Well, I am officially giving up until by chance I either find another one or schematics. I found that yes, I can get a decent display but when you lock it there, the counter reads garbage. Hitting autoset, though there is no display, the counter reads the correct frequency. I know there could be separate problems, could all be just calibration, but I think by playing with it more I am just optimizing around the base problem.
As far as calibration, you need very specialized signal normalizers; time markers and levelers; and a host of other equipment that I doubt even Tektronix has at this late date. I was able to locate the calibration software and believe it or not, the proper rs232 cable. I'm able to run tests, load and save the calibration, etc. I tried loading the default factory calibration data but other than changing some measurements, it had no impact on the base triggering (or whatever) problem.

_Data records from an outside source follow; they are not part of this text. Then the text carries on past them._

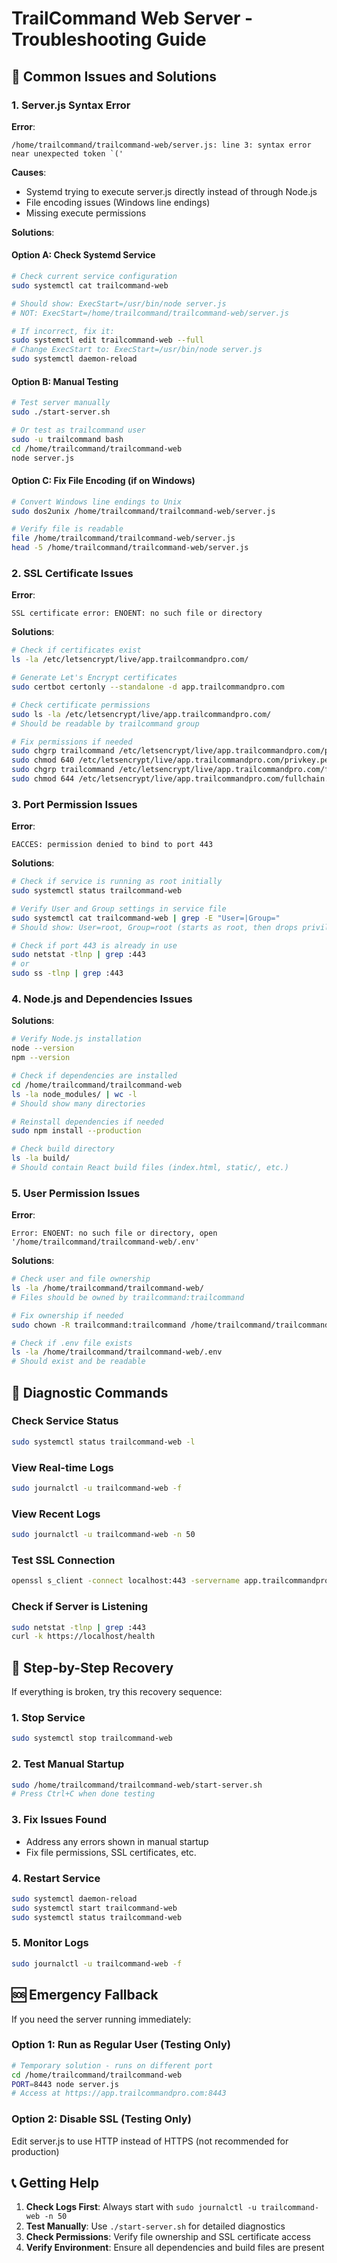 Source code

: # TrailCommand Web Server - Troubleshooting Guide

## 🚨 Common Issues and Solutions

### 1. Server.js Syntax Error

**Error**:
```
/home/trailcommand/trailcommand-web/server.js: line 3: syntax error near unexpected token `('
```

**Causes**:
- Systemd trying to execute server.js directly instead of through Node.js
- File encoding issues (Windows line endings)
- Missing execute permissions

**Solutions**:

#### Option A: Check Systemd Service
```bash
# Check current service configuration
sudo systemctl cat trailcommand-web

# Should show: ExecStart=/usr/bin/node server.js
# NOT: ExecStart=/home/trailcommand/trailcommand-web/server.js

# If incorrect, fix it:
sudo systemctl edit trailcommand-web --full
# Change ExecStart to: ExecStart=/usr/bin/node server.js
sudo systemctl daemon-reload
```

#### Option B: Manual Testing
```bash
# Test server manually
sudo ./start-server.sh

# Or test as trailcommand user
sudo -u trailcommand bash
cd /home/trailcommand/trailcommand-web
node server.js
```

#### Option C: Fix File Encoding (if on Windows)
```bash
# Convert Windows line endings to Unix
sudo dos2unix /home/trailcommand/trailcommand-web/server.js

# Verify file is readable
file /home/trailcommand/trailcommand-web/server.js
head -5 /home/trailcommand/trailcommand-web/server.js
```

### 2. SSL Certificate Issues

**Error**:
```
SSL certificate error: ENOENT: no such file or directory
```

**Solutions**:
```bash
# Check if certificates exist
ls -la /etc/letsencrypt/live/app.trailcommandpro.com/

# Generate Let's Encrypt certificates
sudo certbot certonly --standalone -d app.trailcommandpro.com

# Check certificate permissions
sudo ls -la /etc/letsencrypt/live/app.trailcommandpro.com/
# Should be readable by trailcommand group

# Fix permissions if needed
sudo chgrp trailcommand /etc/letsencrypt/live/app.trailcommandpro.com/privkey.pem
sudo chmod 640 /etc/letsencrypt/live/app.trailcommandpro.com/privkey.pem
sudo chgrp trailcommand /etc/letsencrypt/live/app.trailcommandpro.com/fullchain.pem
sudo chmod 644 /etc/letsencrypt/live/app.trailcommandpro.com/fullchain.pem
```

### 3. Port Permission Issues

**Error**:
```
EACCES: permission denied to bind to port 443
```

**Solutions**:
```bash
# Check if service is running as root initially
sudo systemctl status trailcommand-web

# Verify User and Group settings in service file
sudo systemctl cat trailcommand-web | grep -E "User=|Group="
# Should show: User=root, Group=root (starts as root, then drops privileges)

# Check if port 443 is already in use
sudo netstat -tlnp | grep :443
# or
sudo ss -tlnp | grep :443
```

### 4. Node.js and Dependencies Issues

**Solutions**:
```bash
# Verify Node.js installation
node --version
npm --version

# Check if dependencies are installed
cd /home/trailcommand/trailcommand-web
ls -la node_modules/ | wc -l
# Should show many directories

# Reinstall dependencies if needed
sudo npm install --production

# Check build directory
ls -la build/
# Should contain React build files (index.html, static/, etc.)
```

### 5. User Permission Issues

**Error**:
```
Error: ENOENT: no such file or directory, open '/home/trailcommand/trailcommand-web/.env'
```

**Solutions**:
```bash
# Check user and file ownership
ls -la /home/trailcommand/trailcommand-web/
# Files should be owned by trailcommand:trailcommand

# Fix ownership if needed
sudo chown -R trailcommand:trailcommand /home/trailcommand/trailcommand-web/

# Check if .env file exists
ls -la /home/trailcommand/trailcommand-web/.env
# Should exist and be readable
```

## 🔧 Diagnostic Commands

### Check Service Status
```bash
sudo systemctl status trailcommand-web -l
```

### View Real-time Logs
```bash
sudo journalctl -u trailcommand-web -f
```

### View Recent Logs
```bash
sudo journalctl -u trailcommand-web -n 50
```

### Test SSL Connection
```bash
openssl s_client -connect localhost:443 -servername app.trailcommandpro.com
```

### Check if Server is Listening
```bash
sudo netstat -tlnp | grep :443
curl -k https://localhost/health
```

## 🚀 Step-by-Step Recovery

If everything is broken, try this recovery sequence:

### 1. Stop Service
```bash
sudo systemctl stop trailcommand-web
```

### 2. Test Manual Startup
```bash
sudo /home/trailcommand/trailcommand-web/start-server.sh
# Press Ctrl+C when done testing
```

### 3. Fix Issues Found
- Address any errors shown in manual startup
- Fix file permissions, SSL certificates, etc.

### 4. Restart Service
```bash
sudo systemctl daemon-reload
sudo systemctl start trailcommand-web
sudo systemctl status trailcommand-web
```

### 5. Monitor Logs
```bash
sudo journalctl -u trailcommand-web -f
```

## 🆘 Emergency Fallback

If you need the server running immediately:

### Option 1: Run as Regular User (Testing Only)
```bash
# Temporary solution - runs on different port
cd /home/trailcommand/trailcommand-web
PORT=8443 node server.js
# Access at https://app.trailcommandpro.com:8443
```

### Option 2: Disable SSL (Testing Only)
Edit server.js to use HTTP instead of HTTPS (not recommended for production)

## 📞 Getting Help

1. **Check Logs First**: Always start with `sudo journalctl -u trailcommand-web -n 50`
2. **Test Manually**: Use `./start-server.sh` for detailed diagnostics
3. **Check Permissions**: Verify file ownership and SSL certificate access
4. **Verify Environment**: Ensure all dependencies and build files are present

I'm going to keep an eye out for another one and use the amps in my DSA602 as planned. It's too bad as I think these were pretty capable lab-grade bench scopes in their prime.
Thanks for all the pointers along the way. By the way, I was thinking about posting some pictures from my DSA602 if anyone is interested. If you don't know, that machine takes the same vertical amps. The 602 is an interesting scope. It seems to have pretty high precision capabilities for its age, lots of match functions including convolution, FFT functions with the inverse, filtering, etc.